Assuming that there is not and
never was such a thing as phlogiston, how can we understand such a sentence? If
the meaning of those expressions is their referent, then this sentence should
strike us as meaningless.
The
second serious problem for referential theories of meaning, noted by Frege, was
the informativeness of some identity sentences. Sentences of self-identity are
true purely in virtue of their logical form, and we may affirm them even when
we do not know what the expression refers to.[24]

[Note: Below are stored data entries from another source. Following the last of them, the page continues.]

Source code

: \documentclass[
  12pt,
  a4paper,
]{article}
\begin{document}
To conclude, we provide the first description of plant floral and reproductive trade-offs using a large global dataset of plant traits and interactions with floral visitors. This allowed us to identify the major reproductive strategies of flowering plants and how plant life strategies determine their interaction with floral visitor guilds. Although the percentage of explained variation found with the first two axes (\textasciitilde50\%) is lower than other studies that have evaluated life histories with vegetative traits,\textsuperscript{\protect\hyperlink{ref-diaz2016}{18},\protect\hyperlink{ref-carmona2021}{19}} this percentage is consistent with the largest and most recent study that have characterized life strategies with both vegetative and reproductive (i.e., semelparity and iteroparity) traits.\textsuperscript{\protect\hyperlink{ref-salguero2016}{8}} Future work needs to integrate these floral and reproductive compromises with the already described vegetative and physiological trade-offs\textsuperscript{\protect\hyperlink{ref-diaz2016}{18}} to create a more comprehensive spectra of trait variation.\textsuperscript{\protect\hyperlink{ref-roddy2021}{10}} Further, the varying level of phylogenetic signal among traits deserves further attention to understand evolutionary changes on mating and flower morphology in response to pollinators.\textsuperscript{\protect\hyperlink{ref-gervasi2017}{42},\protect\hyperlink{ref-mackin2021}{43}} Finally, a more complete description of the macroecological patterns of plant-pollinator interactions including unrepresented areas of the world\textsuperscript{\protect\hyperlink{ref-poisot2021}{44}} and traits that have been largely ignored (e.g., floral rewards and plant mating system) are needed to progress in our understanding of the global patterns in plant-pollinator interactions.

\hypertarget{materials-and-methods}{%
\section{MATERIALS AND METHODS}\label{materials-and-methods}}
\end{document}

For instance, anyone could affirm
(3) Mt. Kilimanjaro is Mt.
Kilimanjaro.
even if they do not know what
Mt. Kilimanjaro is. Making this statement in such a case would not inform our
understanding of the world in any significant way. However, a sentence like
(4) Mt. Kilimanjaro is the
tallest mountain in Africa.
would certainly be informative
to those who first heard it. But remember that according to referential
theories of meaning, "Mt. Kilimanjaro" and "the tallest mountain
in Africa" refer to the same thing and hence mean the same thing according
to these theories; therefore, (3) and (4) say the same thing and one should be
no more or less informative than the other. Where we grasp the meaning of an
expression or a sentence, philosophers have traditionally taken it that this
should make some sort of cognitive difference, for example, we should be able
to perform an action, make an inference, recognize something, and so on. Thus differences in the meanings of
expressions should be reflected by some difference in cognitive
significance between the expressions. But if expressions refer to the same
thing, and their meaning consists solely in their picking out a referent, then
there should be no such cognitive difference even if there is apparently a
difference in meaning. Simple referential theories do not offer us an obvious
solution to this problem and therefore fail to capture important intuitions
about meaning.[25]
To
address these problems, Frege proposed that we should think of expressions as
having two semantic aspects: a sense and a reference. Rudolf
Carnap would later replace the term "sense" with
"intension" and "reference" with "extension."[26] The sense of an expression would be its
"mode of presentation," as Frege put it, that conveyed information to
us in its own distinct way. That information would in turn determine a referent
for each expression. This led to a credo pervasive in analytical philosophy: sense
determines reference. This solved problems of reference by shifting the
emphasis to the sense of expressions first and to their reference later.[27]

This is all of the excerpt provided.